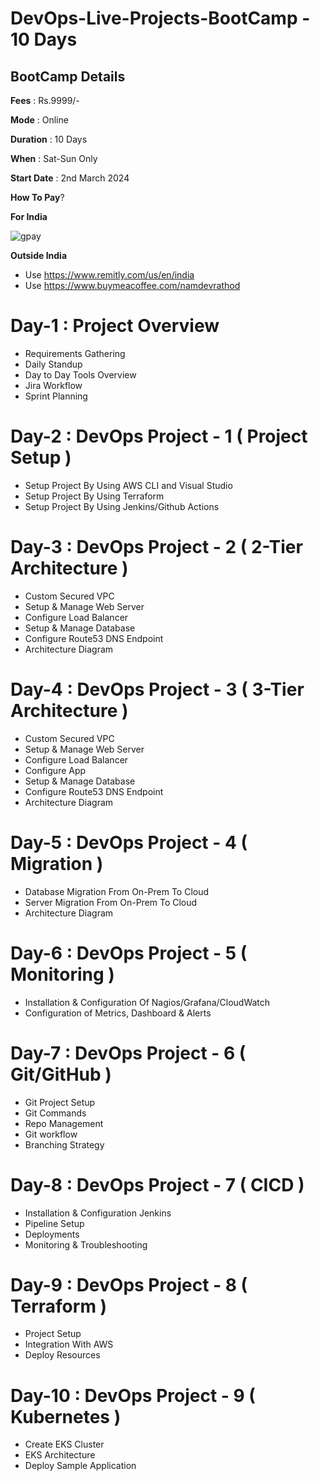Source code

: # DevOps-Live-Projects-BootCamp - 10 Days

## BootCamp Details

**Fees** : Rs.9999/-

**Mode** : Online

**Duration** : 10 Days

**When** : Sat-Sun Only

**Start Date** : 2nd March 2024

**How To Pay**?

**For India**

![gpay](https://github.com/namdev-rathod/DevOps-Live-Projects-BootCamp/assets/140707502/4c9b575d-a262-4fdb-a3a9-57fc780a60f6)


**Outside India**
- Use https://www.remitly.com/us/en/india
- Use https://www.buymeacoffee.com/namdevrathod

# Day-1 : Project Overview
 - Requirements Gathering
 - Daily Standup
 - Day to Day Tools Overview
 - Jira Workflow
 - Sprint Planning

# Day-2 : DevOps Project - 1 ( Project Setup )
 - Setup Project By Using AWS CLI and Visual Studio
 - Setup Project By Using Terraform
 - Setup Project By Using Jenkins/Github Actions

# Day-3 : DevOps Project - 2 ( 2-Tier Architecture )
 - Custom Secured VPC
 - Setup & Manage Web Server
 - Configure Load Balancer
 - Setup & Manage Database
 - Configure Route53 DNS Endpoint
 - Architecture Diagram

# Day-4 : DevOps Project - 3 ( 3-Tier Architecture )
 - Custom Secured VPC
 - Setup & Manage Web Server
 - Configure Load Balancer
 - Configure App 
 - Setup & Manage Database
 - Configure Route53 DNS Endpoint
 - Architecture Diagram

# Day-5 : DevOps Project - 4 ( Migration )
 - Database Migration From On-Prem To Cloud
 - Server Migration From On-Prem To Cloud
 - Architecture Diagram

# Day-6 : DevOps Project - 5 ( Monitoring )
 - Installation & Configuration Of Nagios/Grafana/CloudWatch
 - Configuration of Metrics, Dashboard & Alerts

# Day-7 : DevOps Project - 6 ( Git/GitHub )
 - Git Project Setup
 - Git Commands
 - Repo Management
 - Git workflow
 - Branching Strategy
   
# Day-8 : DevOps Project - 7 ( CICD )
 - Installation & Configuration Jenkins
 - Pipeline Setup
 - Deployments
 - Monitoring & Troubleshooting

# Day-9 : DevOps Project - 8 ( Terraform )
 - Project Setup
 - Integration With AWS
 - Deploy Resources

# Day-10 : DevOps Project - 9 ( Kubernetes )
 - Create EKS Cluster
 - EKS Architecture
 - Deploy Sample Application

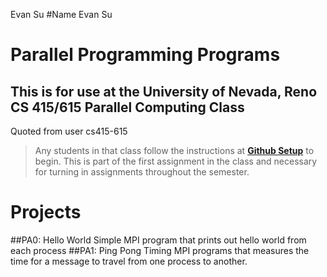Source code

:Evan Su
#Name
Evan Su
# Parallel Programming Programs
## This is for use at the University of Nevada, Reno CS 415/615 Parallel Computing Class
Quoted from user cs415-615
>Any students in that class follow the instructions at [**Github Setup**](https://github.com/cs415-615/template/wiki/Github-Setup) to begin. This is part of the first assignment in the class and necessary for turning in assignments throughout the semester.


# Projects
##PA0: Hello World
Simple MPI program that prints out hello world from each process
##PA1: Ping Pong Timing
MPI programs that measures the time for a message to travel from one process to another.
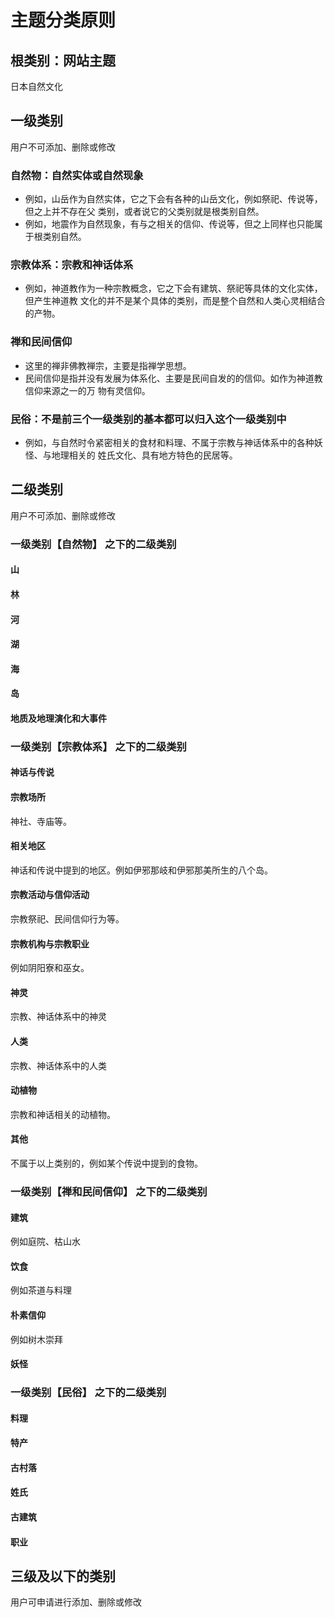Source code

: # 主题分类原则


## 根类别：网站主题
日本自然文化



## 一级类别
用户不可添加、删除或修改

### 自然物：自然实体或自然现象
* 例如，山岳作为自然实体，它之下会有各种的山岳文化，例如祭祀、传说等，但之上并不存在父
类别，或者说它的父类别就是根类别自然。
* 例如，地震作为自然现象，有与之相关的信仰、传说等，但之上同样也只能属于根类别自然。

### 宗教体系：宗教和神话体系
* 例如，神道教作为一种宗教概念，它之下会有建筑、祭祀等具体的文化实体，但产生神道教
文化的并不是某个具体的类别，而是整个自然和人类心灵相结合的产物。

### 禅和民间信仰
* 这里的禅非佛教禅宗，主要是指禅学思想。
* 民间信仰是指并没有发展为体系化、主要是民间自发的的信仰。如作为神道教信仰来源之一的万
物有灵信仰。

### 民俗：不是前三个一级类别的基本都可以归入这个一级类别中
* 例如，与自然时令紧密相关的食材和料理、不属于宗教与神话体系中的各种妖怪、与地理相关的
姓氏文化、具有地方特色的民居等。



## 二级类别
用户不可添加、删除或修改

### 一级类别【自然物】 之下的二级类别
#### 山
#### 林
#### 河
#### 湖
#### 海
#### 岛
#### 地质及地理演化和大事件

### 一级类别【宗教体系】 之下的二级类别
#### 神话与传说

#### 宗教场所
神社、寺庙等。

#### 相关地区
神话和传说中提到的地区。例如伊邪那岐和伊邪那美所生的八个岛。

#### 宗教活动与信仰活动
宗教祭祀、民间信仰行为等。

#### 宗教机构与宗教职业
例如阴阳寮和巫女。

#### 神灵
宗教、神话体系中的神灵

#### 人类
宗教、神话体系中的人类

#### 动植物
宗教和神话相关的动植物。

#### 其他
不属于以上类别的，例如某个传说中提到的食物。


### 一级类别【禅和民间信仰】 之下的二级类别
#### 建筑
例如庭院、枯山水

#### 饮食
例如茶道与料理

#### 朴素信仰
例如树木崇拜

#### 妖怪


### 一级类别【民俗】 之下的二级类别
#### 料理
#### 特产
#### 古村落
#### 姓氏
#### 古建筑
#### 职业



## 三级及以下的类别
用户可申请进行添加、删除或修改

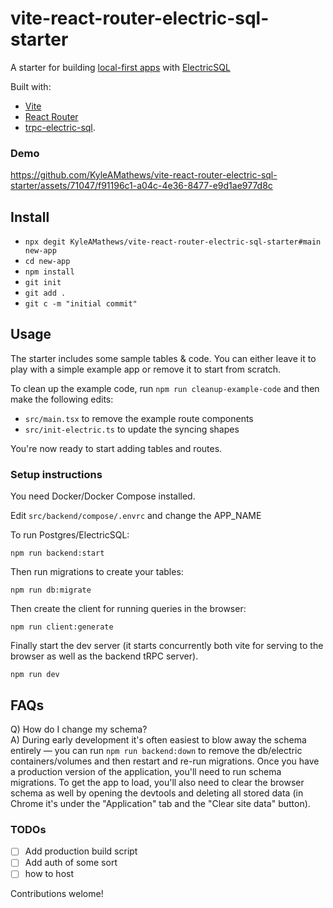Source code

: # vite-react-router-electric-sql-starter

A starter for building [local-first apps](https://bricolage.io/some-notes-on-local-first-development/) with [ElectricSQL](https://electric-sql.com/)

Built with:
- [Vite](https://vitejs.dev/)
- [React Router](https://reactrouter.com/en/main)
- [trpc-electric-sql](https://github.com/KyleAMathews/trpc-crdt).

### Demo
https://github.com/KyleAMathews/vite-react-router-electric-sql-starter/assets/71047/f91196c1-a04c-4e36-8477-e9d1ae977d8c

## Install
- `npx degit KyleAMathews/vite-react-router-electric-sql-starter#main new-app`
- `cd new-app`
- `npm install`
- `git init`
- `git add .`
- `git c -m "initial commit"`

## Usage

The starter includes some sample tables & code. You can either leave it to play with a simple example app or remove it to start from scratch.

To clean up the example code, run `npm run cleanup-example-code` and then make the following edits:
- `src/main.tsx` to remove the example route components
- `src/init-electric.ts` to update the syncing shapes

You're now ready to start adding tables and routes.

### Setup instructions
You need Docker/Docker Compose installed.

Edit `src/backend/compose/.envrc` and change the APP_NAME

To run Postgres/ElectricSQL:

`npm run backend:start`

Then run migrations to create your tables:

`npm run db:migrate`

Then create the client for running queries in the browser:

`npm run client:generate`

Finally start the dev server (it starts concurrently both vite for serving to the browser as well as the backend tRPC server).

`npm run dev`

## FAQs

Q) How do I change my schema?  
A) During early development it's often easiest to blow away the schema entirely — you can run `npm run backend:down` to remove the db/electric containers/volumes and then restart and re-run migrations. Once you have a production version of the application, you'll need to run schema migrations. To get the app to load, you'll also need to clear the browser schema as well by opening the devtools and deleting all stored data (in Chrome it's under the "Application" tab and the "Clear site data" button).

### TODOs
- [ ] Add production build script
- [ ] Add auth of some sort
- [ ] how to host

Contributions welome!
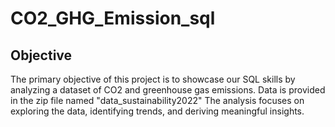 # CO2_GHG_Emission_sql

## Objective
The primary objective of this project is to showcase our SQL skills by analyzing a dataset of CO2 and greenhouse gas emissions. Data is provided in the zip file named "data_sustainability2022" The analysis focuses on exploring the data, identifying trends, and deriving meaningful insights.
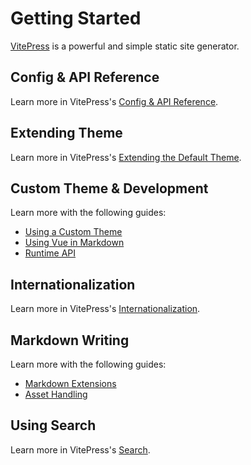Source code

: # Getting Started

[VitePress](https://vitepress.dev) is a powerful and simple static site generator.

## Config & API Reference

Learn more in VitePress's [Config & API Reference](https://vitepress.dev/reference/site-config).

## Extending Theme

Learn more in VitePress's [Extending the Default Theme](https://vitepress.dev/guide/extending-default-theme).

## Custom Theme & Development

Learn more with the following guides:

- [Using a Custom Theme](https://vitepress.dev/guide/custom-theme)
- [Using Vue in Markdown](https://vitepress.dev/guide/using-vue)
- [Runtime API](https://vitepress.dev/reference/runtime-api)

## Internationalization

Learn more in VitePress's [Internationalization](https://vitepress.dev/guide/i18n).

## Markdown Writing

Learn more with the following guides:

- [Markdown Extensions](https://vitepress.dev/guide/markdown)
- [Asset Handling](https://vitepress.dev/guide/asset-handling)

## Using Search

Learn more in VitePress's [Search](https://vitepress.dev/reference/default-theme-search).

◆ ◆ ◆ ◆

* _Exercise description_:
Return the material from the line containing "类别，或者说它的父类别就是根类别自然。" through the line containing "The starter includes", exactly and in full, but without its pictures.

* _Solution to the problem_:
类别，或者说它的父类别就是根类别自然。
* 例如，地震作为自然现象，有与之相关的信仰、传说等，但之上同样也只能属于根类别自然。

### 宗教体系：宗教和神话体系
* 例如，神道教作为一种宗教概念，它之下会有建筑、祭祀等具体的文化实体，但产生神道教
文化的并不是某个具体的类别，而是整个自然和人类心灵相结合的产物。

### 禅和民间信仰
* 这里的禅非佛教禅宗，主要是指禅学思想。
* 民间信仰是指并没有发展为体系化、主要是民间自发的的信仰。如作为神道教信仰来源之一的万
物有灵信仰。

### 民俗：不是前三个一级类别的基本都可以归入这个一级类别中
* 例如，与自然时令紧密相关的食材和料理、不属于宗教与神话体系中的各种妖怪、与地理相关的
姓氏文化、具有地方特色的民居等。



## 二级类别
用户不可添加、删除或修改

### 一级类别【自然物】 之下的二级类别
#### 山
#### 林
#### 河
#### 湖
#### 海
#### 岛
#### 地质及地理演化和大事件

### 一级类别【宗教体系】 之下的二级类别
#### 神话与传说

#### 宗教场所
神社、寺庙等。

#### 相关地区
神话和传说中提到的地区。例如伊邪那岐和伊邪那美所生的八个岛。

#### 宗教活动与信仰活动
宗教祭祀、民间信仰行为等。

#### 宗教机构与宗教职业
例如阴阳寮和巫女。

#### 神灵
宗教、神话体系中的神灵

#### 人类
宗教、神话体系中的人类

#### 动植物
宗教和神话相关的动植物。

#### 其他
不属于以上类别的，例如某个传说中提到的食物。


### 一级类别【禅和民间信仰】 之下的二级类别
#### 建筑
例如庭院、枯山水

#### 饮食
例如茶道与料理

#### 朴素信仰
例如树木崇拜

#### 妖怪


### 一级类别【民俗】 之下的二级类别
#### 料理
#### 特产
#### 古村落
#### 姓氏
#### 古建筑
#### 职业



## 三级及以下的类别
用户可申请进行添加、删除或修改

Source code

: # vite-react-router-electric-sql-starter

A starter for building [local-first apps](https://bricolage.io/some-notes-on-local-first-development/) with [ElectricSQL](https://electric-sql.com/)

Built with:
- [Vite](https://vitejs.dev/)
- [React Router](https://reactrouter.com/en/main)
- [trpc-electric-sql](https://github.com/KyleAMathews/trpc-crdt).

### Demo
https://github.com/KyleAMathews/vite-react-router-electric-sql-starter/assets/71047/f91196c1-a04c-4e36-8477-e9d1ae977d8c

## Install
- `npx degit KyleAMathews/vite-react-router-electric-sql-starter#main new-app`
- `cd new-app`
- `npm install`
- `git init`
- `git add .`
- `git c -m "initial commit"`

## Usage

The starter includes some sample tables & code. You can either leave it to play with a simple example app or remove it to start from scratch.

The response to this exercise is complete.